[Stored data]
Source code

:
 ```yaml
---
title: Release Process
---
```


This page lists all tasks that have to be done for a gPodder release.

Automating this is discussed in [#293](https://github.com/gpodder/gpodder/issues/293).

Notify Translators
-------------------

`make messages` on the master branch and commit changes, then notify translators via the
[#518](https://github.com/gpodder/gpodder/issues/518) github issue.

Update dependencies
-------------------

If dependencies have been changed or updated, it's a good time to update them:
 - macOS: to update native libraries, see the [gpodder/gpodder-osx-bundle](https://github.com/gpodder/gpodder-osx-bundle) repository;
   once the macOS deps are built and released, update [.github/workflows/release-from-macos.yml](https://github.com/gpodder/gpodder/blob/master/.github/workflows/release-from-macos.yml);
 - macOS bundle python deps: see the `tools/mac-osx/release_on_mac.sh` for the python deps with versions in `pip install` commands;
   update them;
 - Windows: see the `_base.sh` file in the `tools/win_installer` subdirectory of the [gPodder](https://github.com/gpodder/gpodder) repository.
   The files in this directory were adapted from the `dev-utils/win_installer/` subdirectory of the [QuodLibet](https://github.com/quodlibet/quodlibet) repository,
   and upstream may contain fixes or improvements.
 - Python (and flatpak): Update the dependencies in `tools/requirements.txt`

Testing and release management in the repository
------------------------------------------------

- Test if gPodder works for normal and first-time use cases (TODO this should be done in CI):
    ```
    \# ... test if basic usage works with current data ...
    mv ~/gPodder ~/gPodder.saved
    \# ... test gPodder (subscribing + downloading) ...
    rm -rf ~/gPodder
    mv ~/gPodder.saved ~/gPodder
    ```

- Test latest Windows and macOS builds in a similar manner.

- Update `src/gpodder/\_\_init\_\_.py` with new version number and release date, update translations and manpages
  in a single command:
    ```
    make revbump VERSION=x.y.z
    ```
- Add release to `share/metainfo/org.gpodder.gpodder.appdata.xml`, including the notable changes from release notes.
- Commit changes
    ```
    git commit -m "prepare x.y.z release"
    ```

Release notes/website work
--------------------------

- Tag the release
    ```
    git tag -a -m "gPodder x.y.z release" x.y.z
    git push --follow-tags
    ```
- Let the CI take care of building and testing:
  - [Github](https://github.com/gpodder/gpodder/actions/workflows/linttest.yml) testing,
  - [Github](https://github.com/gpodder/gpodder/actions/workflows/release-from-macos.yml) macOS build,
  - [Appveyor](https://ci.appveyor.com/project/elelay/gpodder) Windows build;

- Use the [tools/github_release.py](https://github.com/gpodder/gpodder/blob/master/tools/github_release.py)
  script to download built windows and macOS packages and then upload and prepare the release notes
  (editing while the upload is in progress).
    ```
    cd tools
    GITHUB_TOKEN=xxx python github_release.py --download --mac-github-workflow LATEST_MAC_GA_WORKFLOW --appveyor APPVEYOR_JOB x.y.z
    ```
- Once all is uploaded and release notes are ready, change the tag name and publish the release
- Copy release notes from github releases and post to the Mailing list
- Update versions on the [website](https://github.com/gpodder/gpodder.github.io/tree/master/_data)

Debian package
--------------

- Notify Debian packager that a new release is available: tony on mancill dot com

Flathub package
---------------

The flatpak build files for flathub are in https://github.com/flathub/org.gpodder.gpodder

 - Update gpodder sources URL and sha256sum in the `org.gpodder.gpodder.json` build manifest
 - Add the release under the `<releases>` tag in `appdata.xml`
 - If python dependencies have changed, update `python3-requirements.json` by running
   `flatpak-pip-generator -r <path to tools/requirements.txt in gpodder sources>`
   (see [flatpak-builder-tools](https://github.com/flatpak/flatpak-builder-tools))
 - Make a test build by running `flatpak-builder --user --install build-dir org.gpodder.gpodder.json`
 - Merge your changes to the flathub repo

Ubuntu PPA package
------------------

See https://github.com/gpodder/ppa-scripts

■ Work to complete
In the entries above, find lines with "actions" and copy each.

■ Exercise response
  - [Github](https://github.com/gpodder/gpodder/actions/workflows/linttest.yml) testing,
  - [Github](https://github.com/gpodder/gpodder/actions/workflows/release-from-macos.yml) macOS build,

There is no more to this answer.